Problem details: Please repeat the lines below, exactly and only, from the one that holds "## Preferred Qualifications" through the one that holds "- You can remove".
===== Supplied information =====
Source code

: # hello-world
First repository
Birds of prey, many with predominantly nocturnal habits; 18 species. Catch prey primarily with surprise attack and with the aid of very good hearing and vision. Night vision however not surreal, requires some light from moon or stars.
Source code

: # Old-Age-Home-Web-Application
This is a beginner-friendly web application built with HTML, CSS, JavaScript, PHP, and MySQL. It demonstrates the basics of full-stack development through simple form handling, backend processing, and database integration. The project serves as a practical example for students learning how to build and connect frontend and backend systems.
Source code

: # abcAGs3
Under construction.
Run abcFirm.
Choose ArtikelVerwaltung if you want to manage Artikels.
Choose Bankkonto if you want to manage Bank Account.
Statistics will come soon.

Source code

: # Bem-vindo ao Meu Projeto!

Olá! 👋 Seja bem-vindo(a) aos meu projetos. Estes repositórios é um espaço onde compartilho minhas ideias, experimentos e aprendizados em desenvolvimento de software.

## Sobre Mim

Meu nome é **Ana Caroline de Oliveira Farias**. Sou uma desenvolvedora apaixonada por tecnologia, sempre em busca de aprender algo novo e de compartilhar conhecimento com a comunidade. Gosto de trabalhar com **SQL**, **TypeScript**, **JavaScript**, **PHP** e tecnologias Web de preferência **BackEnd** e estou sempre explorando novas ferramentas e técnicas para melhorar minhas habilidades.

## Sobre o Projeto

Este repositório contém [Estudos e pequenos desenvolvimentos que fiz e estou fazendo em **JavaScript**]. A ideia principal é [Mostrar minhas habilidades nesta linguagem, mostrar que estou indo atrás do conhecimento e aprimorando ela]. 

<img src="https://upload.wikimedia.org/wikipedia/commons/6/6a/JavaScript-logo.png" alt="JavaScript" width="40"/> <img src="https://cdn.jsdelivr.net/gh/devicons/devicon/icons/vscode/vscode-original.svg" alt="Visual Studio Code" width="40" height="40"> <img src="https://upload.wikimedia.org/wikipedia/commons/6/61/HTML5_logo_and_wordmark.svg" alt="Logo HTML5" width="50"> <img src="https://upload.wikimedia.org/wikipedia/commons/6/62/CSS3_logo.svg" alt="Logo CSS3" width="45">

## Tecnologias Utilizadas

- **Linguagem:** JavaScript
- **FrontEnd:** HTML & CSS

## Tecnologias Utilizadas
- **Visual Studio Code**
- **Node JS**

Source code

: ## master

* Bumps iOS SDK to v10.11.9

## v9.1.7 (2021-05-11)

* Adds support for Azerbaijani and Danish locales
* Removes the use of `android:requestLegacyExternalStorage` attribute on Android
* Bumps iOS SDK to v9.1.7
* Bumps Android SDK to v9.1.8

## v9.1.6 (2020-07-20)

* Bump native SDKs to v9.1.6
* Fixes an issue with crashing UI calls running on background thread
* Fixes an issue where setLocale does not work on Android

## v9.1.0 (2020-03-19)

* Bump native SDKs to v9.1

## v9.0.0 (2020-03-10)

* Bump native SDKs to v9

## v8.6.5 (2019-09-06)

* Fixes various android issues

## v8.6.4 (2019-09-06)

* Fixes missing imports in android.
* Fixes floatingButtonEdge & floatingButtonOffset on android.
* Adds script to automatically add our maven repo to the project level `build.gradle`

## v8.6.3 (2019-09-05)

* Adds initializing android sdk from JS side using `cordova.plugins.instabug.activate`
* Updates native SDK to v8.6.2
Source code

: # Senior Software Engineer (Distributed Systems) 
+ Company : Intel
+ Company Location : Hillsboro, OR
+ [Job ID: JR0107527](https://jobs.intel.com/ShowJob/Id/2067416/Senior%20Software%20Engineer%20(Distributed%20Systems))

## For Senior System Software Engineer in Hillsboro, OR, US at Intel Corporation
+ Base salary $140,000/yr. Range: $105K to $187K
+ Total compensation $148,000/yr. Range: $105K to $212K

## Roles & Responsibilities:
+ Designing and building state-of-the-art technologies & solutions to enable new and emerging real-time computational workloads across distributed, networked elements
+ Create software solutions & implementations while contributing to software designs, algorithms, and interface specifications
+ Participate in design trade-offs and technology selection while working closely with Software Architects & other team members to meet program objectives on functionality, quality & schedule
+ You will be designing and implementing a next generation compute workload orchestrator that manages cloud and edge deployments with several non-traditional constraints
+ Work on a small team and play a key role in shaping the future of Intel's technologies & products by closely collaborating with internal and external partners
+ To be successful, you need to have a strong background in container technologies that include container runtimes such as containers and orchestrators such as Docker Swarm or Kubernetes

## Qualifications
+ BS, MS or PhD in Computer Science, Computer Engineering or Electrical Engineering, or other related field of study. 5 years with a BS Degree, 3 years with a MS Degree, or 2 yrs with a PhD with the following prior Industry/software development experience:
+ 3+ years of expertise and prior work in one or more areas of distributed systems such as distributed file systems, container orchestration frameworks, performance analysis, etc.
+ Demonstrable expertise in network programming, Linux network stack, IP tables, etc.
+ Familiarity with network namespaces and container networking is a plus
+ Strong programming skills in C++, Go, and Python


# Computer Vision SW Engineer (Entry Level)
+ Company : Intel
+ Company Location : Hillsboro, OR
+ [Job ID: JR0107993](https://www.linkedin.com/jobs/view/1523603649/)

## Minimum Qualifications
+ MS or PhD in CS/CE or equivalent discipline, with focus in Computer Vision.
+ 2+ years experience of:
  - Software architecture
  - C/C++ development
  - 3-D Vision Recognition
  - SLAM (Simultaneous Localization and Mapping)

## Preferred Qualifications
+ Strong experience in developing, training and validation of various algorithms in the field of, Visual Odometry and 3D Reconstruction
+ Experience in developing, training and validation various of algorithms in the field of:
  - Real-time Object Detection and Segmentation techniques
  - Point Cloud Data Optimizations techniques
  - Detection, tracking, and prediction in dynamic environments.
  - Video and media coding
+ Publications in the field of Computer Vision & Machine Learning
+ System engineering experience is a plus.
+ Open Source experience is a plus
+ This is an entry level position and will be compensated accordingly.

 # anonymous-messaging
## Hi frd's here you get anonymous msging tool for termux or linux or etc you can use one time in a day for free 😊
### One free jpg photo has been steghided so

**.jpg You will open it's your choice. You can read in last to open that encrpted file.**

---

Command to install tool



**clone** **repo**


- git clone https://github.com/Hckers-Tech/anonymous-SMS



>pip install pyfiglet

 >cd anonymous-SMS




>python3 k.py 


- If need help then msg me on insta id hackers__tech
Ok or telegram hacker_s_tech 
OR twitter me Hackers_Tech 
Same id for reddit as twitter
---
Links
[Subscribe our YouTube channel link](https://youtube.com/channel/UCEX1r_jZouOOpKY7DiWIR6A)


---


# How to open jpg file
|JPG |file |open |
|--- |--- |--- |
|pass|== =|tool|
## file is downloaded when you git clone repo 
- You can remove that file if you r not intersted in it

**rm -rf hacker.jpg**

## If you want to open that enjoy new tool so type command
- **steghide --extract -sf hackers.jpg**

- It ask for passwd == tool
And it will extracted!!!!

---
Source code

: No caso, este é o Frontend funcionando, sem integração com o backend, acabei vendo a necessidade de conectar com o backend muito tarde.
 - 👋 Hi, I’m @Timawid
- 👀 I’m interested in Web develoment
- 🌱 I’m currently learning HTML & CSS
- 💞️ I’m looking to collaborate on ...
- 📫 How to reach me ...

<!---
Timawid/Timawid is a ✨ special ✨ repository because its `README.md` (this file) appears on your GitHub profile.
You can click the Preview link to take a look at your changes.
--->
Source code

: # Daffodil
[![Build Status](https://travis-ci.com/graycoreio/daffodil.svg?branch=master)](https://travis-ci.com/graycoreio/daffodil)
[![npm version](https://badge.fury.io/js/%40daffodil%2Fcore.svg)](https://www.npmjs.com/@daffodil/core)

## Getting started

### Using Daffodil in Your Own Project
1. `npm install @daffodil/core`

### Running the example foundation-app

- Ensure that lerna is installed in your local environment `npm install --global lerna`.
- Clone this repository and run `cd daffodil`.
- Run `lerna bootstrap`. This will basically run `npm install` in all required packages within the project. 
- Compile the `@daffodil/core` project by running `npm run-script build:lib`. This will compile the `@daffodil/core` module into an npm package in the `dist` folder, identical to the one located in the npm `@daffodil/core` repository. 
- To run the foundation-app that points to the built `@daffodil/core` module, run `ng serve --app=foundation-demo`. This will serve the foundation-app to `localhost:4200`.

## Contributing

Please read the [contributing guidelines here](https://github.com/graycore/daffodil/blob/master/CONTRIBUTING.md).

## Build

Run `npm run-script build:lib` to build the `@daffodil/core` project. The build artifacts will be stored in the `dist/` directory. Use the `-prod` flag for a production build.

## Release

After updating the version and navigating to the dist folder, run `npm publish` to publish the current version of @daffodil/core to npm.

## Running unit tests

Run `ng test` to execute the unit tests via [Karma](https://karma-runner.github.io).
=====
Result:
## Preferred Qualifications
+ Strong experience in developing, training and validation of various algorithms in the field of, Visual Odometry and 3D Reconstruction
+ Experience in developing, training and validation various of algorithms in the field of:
  - Real-time Object Detection and Segmentation techniques
  - Point Cloud Data Optimizations techniques
  - Detection, tracking, and prediction in dynamic environments.
  - Video and media coding
+ Publications in the field of Computer Vision & Machine Learning
+ System engineering experience is a plus.
+ Open Source experience is a plus
+ This is an entry level position and will be compensated accordingly.

 # anonymous-messaging
## Hi frd's here you get anonymous msging tool for termux or linux or etc you can use one time in a day for free 😊
### One free jpg photo has been steghided so

**.jpg You will open it's your choice. You can read in last to open that encrpted file.**

---

Command to install tool



**clone** **repo**


- git clone https://github.com/Hckers-Tech/anonymous-SMS



>pip install pyfiglet

 >cd anonymous-SMS




>python3 k.py 


- If need help then msg me on insta id hackers__tech
Ok or telegram hacker_s_tech 
OR twitter me Hackers_Tech 
Same id for reddit as twitter
---
Links
[Subscribe our YouTube channel link](https://youtube.com/channel/UCEX1r_jZouOOpKY7DiWIR6A)


---


# How to open jpg file
|JPG |file |open |
|--- |--- |--- |
|pass|== =|tool|
## file is downloaded when you git clone repo 
- You can remove that file if you r not intersted in it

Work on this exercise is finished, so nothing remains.